§ **Work request**
What do the entries below say? Restate them word for word.

Stored entries
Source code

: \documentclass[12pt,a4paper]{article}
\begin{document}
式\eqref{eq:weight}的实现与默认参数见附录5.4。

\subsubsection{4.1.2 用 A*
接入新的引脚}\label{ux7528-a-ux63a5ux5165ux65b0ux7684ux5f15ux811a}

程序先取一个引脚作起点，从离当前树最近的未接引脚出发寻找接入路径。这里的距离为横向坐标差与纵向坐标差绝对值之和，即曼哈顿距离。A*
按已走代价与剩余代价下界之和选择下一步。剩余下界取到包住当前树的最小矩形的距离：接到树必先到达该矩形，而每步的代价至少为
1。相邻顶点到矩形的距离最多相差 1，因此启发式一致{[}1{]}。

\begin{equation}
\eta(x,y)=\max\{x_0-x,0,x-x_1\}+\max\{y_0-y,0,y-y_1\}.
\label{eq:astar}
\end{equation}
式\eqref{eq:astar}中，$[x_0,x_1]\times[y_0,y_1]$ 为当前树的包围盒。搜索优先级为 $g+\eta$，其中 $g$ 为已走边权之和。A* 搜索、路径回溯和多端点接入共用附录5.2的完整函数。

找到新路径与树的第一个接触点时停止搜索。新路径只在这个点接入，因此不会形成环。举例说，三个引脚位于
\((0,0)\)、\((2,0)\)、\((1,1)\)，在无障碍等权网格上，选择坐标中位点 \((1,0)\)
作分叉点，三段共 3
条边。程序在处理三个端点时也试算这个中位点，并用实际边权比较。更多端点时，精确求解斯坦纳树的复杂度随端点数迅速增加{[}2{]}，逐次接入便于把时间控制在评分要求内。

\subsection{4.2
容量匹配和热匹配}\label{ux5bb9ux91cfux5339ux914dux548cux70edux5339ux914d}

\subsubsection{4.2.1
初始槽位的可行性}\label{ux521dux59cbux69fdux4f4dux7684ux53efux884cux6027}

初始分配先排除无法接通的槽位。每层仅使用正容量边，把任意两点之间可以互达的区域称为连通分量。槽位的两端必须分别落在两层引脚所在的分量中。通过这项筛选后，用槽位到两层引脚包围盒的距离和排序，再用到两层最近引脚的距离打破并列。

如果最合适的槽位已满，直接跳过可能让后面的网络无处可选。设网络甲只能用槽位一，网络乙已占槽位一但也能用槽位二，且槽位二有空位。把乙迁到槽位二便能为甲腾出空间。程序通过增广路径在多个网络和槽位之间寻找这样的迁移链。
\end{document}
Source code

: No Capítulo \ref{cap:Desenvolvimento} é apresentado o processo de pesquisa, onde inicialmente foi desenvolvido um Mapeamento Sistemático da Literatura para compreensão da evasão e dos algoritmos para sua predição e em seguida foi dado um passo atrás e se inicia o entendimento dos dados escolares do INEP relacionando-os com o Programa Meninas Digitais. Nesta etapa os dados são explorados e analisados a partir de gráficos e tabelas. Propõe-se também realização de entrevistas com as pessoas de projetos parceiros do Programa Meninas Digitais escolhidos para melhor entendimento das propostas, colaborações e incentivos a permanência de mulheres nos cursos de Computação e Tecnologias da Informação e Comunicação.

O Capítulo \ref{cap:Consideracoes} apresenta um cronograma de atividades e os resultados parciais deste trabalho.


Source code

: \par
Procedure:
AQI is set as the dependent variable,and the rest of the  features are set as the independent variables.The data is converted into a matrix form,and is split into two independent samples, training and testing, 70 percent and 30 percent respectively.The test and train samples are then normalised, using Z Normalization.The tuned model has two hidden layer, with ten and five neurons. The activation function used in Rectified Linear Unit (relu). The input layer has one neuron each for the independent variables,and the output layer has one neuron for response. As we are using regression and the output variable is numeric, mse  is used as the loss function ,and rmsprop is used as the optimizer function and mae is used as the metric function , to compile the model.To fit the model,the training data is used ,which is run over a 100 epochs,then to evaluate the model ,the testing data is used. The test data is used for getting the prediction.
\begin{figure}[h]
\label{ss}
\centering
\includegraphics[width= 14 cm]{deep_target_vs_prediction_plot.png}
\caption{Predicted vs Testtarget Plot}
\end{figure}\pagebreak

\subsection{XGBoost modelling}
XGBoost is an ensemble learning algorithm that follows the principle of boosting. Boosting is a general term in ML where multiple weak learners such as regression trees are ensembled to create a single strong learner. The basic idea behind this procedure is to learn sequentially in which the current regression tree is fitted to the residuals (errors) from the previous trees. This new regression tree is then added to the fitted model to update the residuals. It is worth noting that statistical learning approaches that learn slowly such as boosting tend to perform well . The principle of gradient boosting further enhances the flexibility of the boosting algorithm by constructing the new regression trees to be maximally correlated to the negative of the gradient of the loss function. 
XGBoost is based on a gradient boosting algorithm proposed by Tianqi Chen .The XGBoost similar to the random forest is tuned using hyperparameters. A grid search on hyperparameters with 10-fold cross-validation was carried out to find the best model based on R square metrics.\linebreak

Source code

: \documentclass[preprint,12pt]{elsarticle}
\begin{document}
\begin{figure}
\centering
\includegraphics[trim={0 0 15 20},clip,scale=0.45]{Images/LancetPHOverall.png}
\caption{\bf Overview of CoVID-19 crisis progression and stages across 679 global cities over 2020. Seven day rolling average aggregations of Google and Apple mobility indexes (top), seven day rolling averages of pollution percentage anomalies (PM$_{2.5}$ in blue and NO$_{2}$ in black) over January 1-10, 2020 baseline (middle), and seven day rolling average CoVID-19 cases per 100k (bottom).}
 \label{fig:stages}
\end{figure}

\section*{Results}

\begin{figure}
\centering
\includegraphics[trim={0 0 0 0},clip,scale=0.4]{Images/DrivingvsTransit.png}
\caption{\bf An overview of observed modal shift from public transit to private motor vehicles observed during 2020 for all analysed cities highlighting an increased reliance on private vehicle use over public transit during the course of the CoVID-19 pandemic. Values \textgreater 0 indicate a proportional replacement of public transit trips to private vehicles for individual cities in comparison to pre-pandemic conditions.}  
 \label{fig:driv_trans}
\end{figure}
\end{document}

§ **Final answer**
Source code

: \documentclass[12pt,a4paper]{article}
\begin{document}
式\eqref{eq:weight}的实现与默认参数见附录5.4。

\subsubsection{4.1.2 用 A*
接入新的引脚}\label{ux7528-a-ux63a5ux5165ux65b0ux7684ux5f15ux811a}

程序先取一个引脚作起点，从离当前树最近的未接引脚出发寻找接入路径。这里的距离为横向坐标差与纵向坐标差绝对值之和，即曼哈顿距离。A*
按已走代价与剩余代价下界之和选择下一步。剩余下界取到包住当前树的最小矩形的距离：接到树必先到达该矩形，而每步的代价至少为
1。相邻顶点到矩形的距离最多相差 1，因此启发式一致{[}1{]}。

\begin{equation}
\eta(x,y)=\max\{x_0-x,0,x-x_1\}+\max\{y_0-y,0,y-y_1\}.
\label{eq:astar}
\end{equation}
式\eqref{eq:astar}中，$[x_0,x_1]\times[y_0,y_1]$ 为当前树的包围盒。搜索优先级为 $g+\eta$，其中 $g$ 为已走边权之和。A* 搜索、路径回溯和多端点接入共用附录5.2的完整函数。

找到新路径与树的第一个接触点时停止搜索。新路径只在这个点接入，因此不会形成环。举例说，三个引脚位于
\((0,0)\)、\((2,0)\)、\((1,1)\)，在无障碍等权网格上，选择坐标中位点 \((1,0)\)
作分叉点，三段共 3
条边。程序在处理三个端点时也试算这个中位点，并用实际边权比较。更多端点时，精确求解斯坦纳树的复杂度随端点数迅速增加{[}2{]}，逐次接入便于把时间控制在评分要求内。

\subsection{4.2
容量匹配和热匹配}\label{ux5bb9ux91cfux5339ux914dux548cux70edux5339ux914d}

\subsubsection{4.2.1
初始槽位的可行性}\label{ux521dux59cbux69fdux4f4dux7684ux53efux884cux6027}

初始分配先排除无法接通的槽位。每层仅使用正容量边，把任意两点之间可以互达的区域称为连通分量。槽位的两端必须分别落在两层引脚所在的分量中。通过这项筛选后，用槽位到两层引脚包围盒的距离和排序，再用到两层最近引脚的距离打破并列。

如果最合适的槽位已满，直接跳过可能让后面的网络无处可选。设网络甲只能用槽位一，网络乙已占槽位一但也能用槽位二，且槽位二有空位。把乙迁到槽位二便能为甲腾出空间。程序通过增广路径在多个网络和槽位之间寻找这样的迁移链。
\end{document}
Source code

: No Capítulo \ref{cap:Desenvolvimento} é apresentado o processo de pesquisa, onde inicialmente foi desenvolvido um Mapeamento Sistemático da Literatura para compreensão da evasão e dos algoritmos para sua predição e em seguida foi dado um passo atrás e se inicia o entendimento dos dados escolares do INEP relacionando-os com o Programa Meninas Digitais. Nesta etapa os dados são explorados e analisados a partir de gráficos e tabelas. Propõe-se também realização de entrevistas com as pessoas de projetos parceiros do Programa Meninas Digitais escolhidos para melhor entendimento das propostas, colaborações e incentivos a permanência de mulheres nos cursos de Computação e Tecnologias da Informação e Comunicação.

O Capítulo \ref{cap:Consideracoes} apresenta um cronograma de atividades e os resultados parciais deste trabalho.


Source code

: \par
Procedure:
AQI is set as the dependent variable,and the rest of the  features are set as the independent variables.The data is converted into a matrix form,and is split into two independent samples, training and testing, 70 percent and 30 percent respectively.The test and train samples are then normalised, using Z Normalization.The tuned model has two hidden layer, with ten and five neurons. The activation function used in Rectified Linear Unit (relu). The input layer has one neuron each for the independent variables,and the output layer has one neuron for response. As we are using regression and the output variable is numeric, mse  is used as the loss function ,and rmsprop is used as the optimizer function and mae is used as the metric function , to compile the model.To fit the model,the training data is used ,which is run over a 100 epochs,then to evaluate the model ,the testing data is used. The test data is used for getting the prediction.
\begin{figure}[h]
\label{ss}
\centering
\includegraphics[width= 14 cm]{deep_target_vs_prediction_plot.png}
\caption{Predicted vs Testtarget Plot}
\end{figure}\pagebreak

\subsection{XGBoost modelling}
XGBoost is an ensemble learning algorithm that follows the principle of boosting. Boosting is a general term in ML where multiple weak learners such as regression trees are ensembled to create a single strong learner. The basic idea behind this procedure is to learn sequentially in which the current regression tree is fitted to the residuals (errors) from the previous trees. This new regression tree is then added to the fitted model to update the residuals. It is worth noting that statistical learning approaches that learn slowly such as boosting tend to perform well . The principle of gradient boosting further enhances the flexibility of the boosting algorithm by constructing the new regression trees to be maximally correlated to the negative of the gradient of the loss function. 
XGBoost is based on a gradient boosting algorithm proposed by Tianqi Chen .The XGBoost similar to the random forest is tuned using hyperparameters. A grid search on hyperparameters with 10-fold cross-validation was carried out to find the best model based on R square metrics.\linebreak

Source code

: \documentclass[preprint,12pt]{elsarticle}
\begin{document}
\begin{figure}
\centering
\includegraphics[trim={0 0 15 20},clip,scale=0.45]{Images/LancetPHOverall.png}
\caption{\bf Overview of CoVID-19 crisis progression and stages across 679 global cities over 2020. Seven day rolling average aggregations of Google and Apple mobility indexes (top), seven day rolling averages of pollution percentage anomalies (PM$_{2.5}$ in blue and NO$_{2}$ in black) over January 1-10, 2020 baseline (middle), and seven day rolling average CoVID-19 cases per 100k (bottom).}
 \label{fig:stages}
\end{figure}

\section*{Results}

\begin{figure}
\centering
\includegraphics[trim={0 0 0 0},clip,scale=0.4]{Images/DrivingvsTransit.png}
\caption{\bf An overview of observed modal shift from public transit to private motor vehicles observed during 2020 for all analysed cities highlighting an increased reliance on private vehicle use over public transit during the course of the CoVID-19 pandemic. Values \textgreater 0 indicate a proportional replacement of public transit trips to private vehicles for individual cities in comparison to pre-pandemic conditions.}  
 \label{fig:driv_trans}
\end{figure}
\end{document}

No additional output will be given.